[Opening Working data section]
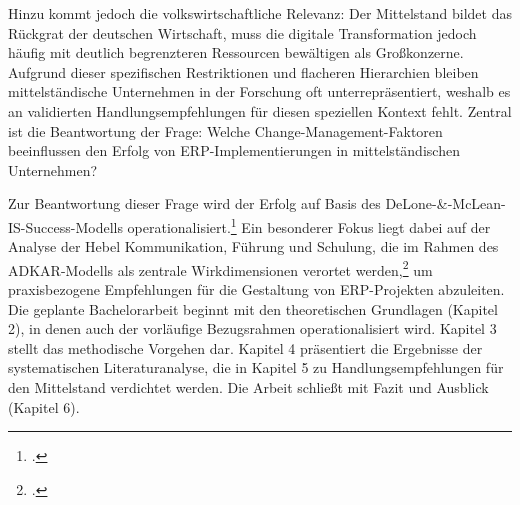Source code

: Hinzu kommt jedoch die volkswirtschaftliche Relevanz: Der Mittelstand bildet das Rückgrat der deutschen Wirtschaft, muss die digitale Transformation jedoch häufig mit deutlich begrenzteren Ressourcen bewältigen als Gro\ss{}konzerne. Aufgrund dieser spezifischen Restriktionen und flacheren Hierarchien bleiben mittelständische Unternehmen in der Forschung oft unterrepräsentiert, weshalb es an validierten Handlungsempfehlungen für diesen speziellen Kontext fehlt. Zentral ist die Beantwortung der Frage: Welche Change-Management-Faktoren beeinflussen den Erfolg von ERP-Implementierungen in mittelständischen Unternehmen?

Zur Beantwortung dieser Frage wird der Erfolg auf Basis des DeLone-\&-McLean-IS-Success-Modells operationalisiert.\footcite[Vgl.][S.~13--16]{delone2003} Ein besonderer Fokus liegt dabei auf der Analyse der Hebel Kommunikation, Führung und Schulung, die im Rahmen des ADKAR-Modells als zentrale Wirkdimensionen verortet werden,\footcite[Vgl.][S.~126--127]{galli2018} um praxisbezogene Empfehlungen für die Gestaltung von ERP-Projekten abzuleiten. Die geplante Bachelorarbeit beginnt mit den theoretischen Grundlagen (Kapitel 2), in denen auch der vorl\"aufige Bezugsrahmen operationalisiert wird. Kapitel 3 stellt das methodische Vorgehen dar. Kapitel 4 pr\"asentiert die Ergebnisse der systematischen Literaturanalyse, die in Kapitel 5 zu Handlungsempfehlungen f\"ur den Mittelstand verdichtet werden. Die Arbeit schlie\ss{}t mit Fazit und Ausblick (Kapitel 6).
[Closing Working data section]
[Opening Working data section]
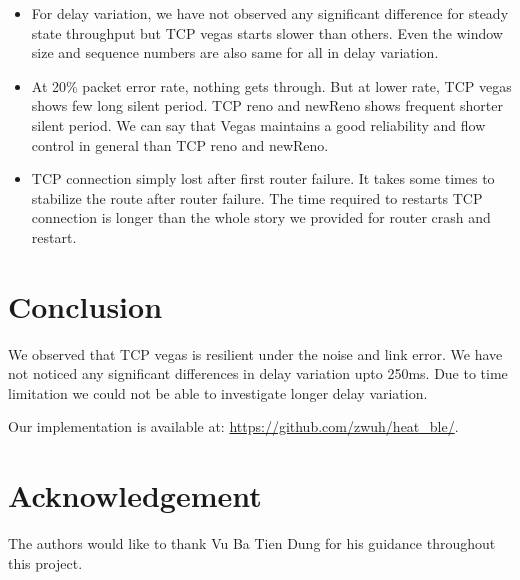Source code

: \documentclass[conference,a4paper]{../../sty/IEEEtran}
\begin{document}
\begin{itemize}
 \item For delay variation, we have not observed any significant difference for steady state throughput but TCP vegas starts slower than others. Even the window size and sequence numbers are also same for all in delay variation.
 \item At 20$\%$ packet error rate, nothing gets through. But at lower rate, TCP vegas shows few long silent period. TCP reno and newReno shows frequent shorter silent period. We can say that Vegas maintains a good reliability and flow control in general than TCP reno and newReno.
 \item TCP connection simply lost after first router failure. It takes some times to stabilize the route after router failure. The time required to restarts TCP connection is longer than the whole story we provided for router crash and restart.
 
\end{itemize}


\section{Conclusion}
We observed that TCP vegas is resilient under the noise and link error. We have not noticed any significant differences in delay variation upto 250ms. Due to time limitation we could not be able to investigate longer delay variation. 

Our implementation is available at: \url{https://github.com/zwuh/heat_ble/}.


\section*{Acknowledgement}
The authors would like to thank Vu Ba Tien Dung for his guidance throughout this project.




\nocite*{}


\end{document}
[Closing Working data section]
[Opening Working data section]
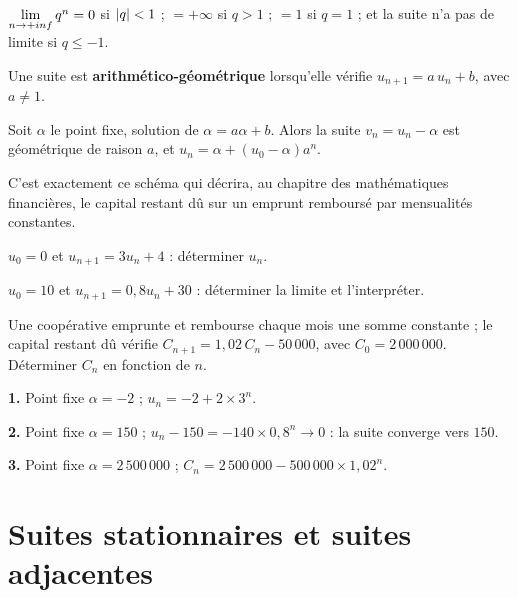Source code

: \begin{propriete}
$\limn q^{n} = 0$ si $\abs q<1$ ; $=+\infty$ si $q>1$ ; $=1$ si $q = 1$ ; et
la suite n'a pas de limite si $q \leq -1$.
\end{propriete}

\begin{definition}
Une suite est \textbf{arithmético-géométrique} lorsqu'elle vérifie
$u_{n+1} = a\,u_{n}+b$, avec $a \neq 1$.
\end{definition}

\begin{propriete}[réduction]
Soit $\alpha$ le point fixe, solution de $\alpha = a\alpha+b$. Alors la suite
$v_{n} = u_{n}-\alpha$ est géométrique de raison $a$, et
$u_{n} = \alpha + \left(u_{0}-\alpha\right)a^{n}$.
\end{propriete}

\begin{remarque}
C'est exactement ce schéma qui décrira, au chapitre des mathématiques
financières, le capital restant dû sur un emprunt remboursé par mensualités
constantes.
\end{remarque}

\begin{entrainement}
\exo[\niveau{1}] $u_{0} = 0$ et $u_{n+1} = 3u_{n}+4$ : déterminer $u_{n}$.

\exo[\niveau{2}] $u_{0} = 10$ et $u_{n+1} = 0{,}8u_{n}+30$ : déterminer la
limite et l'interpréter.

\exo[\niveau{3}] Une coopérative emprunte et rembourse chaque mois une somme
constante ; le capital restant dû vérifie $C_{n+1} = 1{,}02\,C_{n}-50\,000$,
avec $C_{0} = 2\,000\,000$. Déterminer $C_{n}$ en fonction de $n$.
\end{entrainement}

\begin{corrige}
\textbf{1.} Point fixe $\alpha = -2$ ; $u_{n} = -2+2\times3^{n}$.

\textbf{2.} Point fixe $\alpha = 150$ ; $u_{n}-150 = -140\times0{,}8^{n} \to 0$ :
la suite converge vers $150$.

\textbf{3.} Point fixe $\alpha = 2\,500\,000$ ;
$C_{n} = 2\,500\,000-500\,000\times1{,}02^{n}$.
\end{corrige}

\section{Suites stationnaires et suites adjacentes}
[Closing Working data section]
Report every line of the entries that carries the word "niveau".

\exo[\niveau{1}] $u_{0} = 0$ et $u_{n+1} = 3u_{n}+4$ : déterminer $u_{n}$.
\exo[\niveau{2}] $u_{0} = 10$ et $u_{n+1} = 0{,}8u_{n}+30$ : déterminer la
\exo[\niveau{3}] Une coopérative emprunte et rembourse chaque mois une somme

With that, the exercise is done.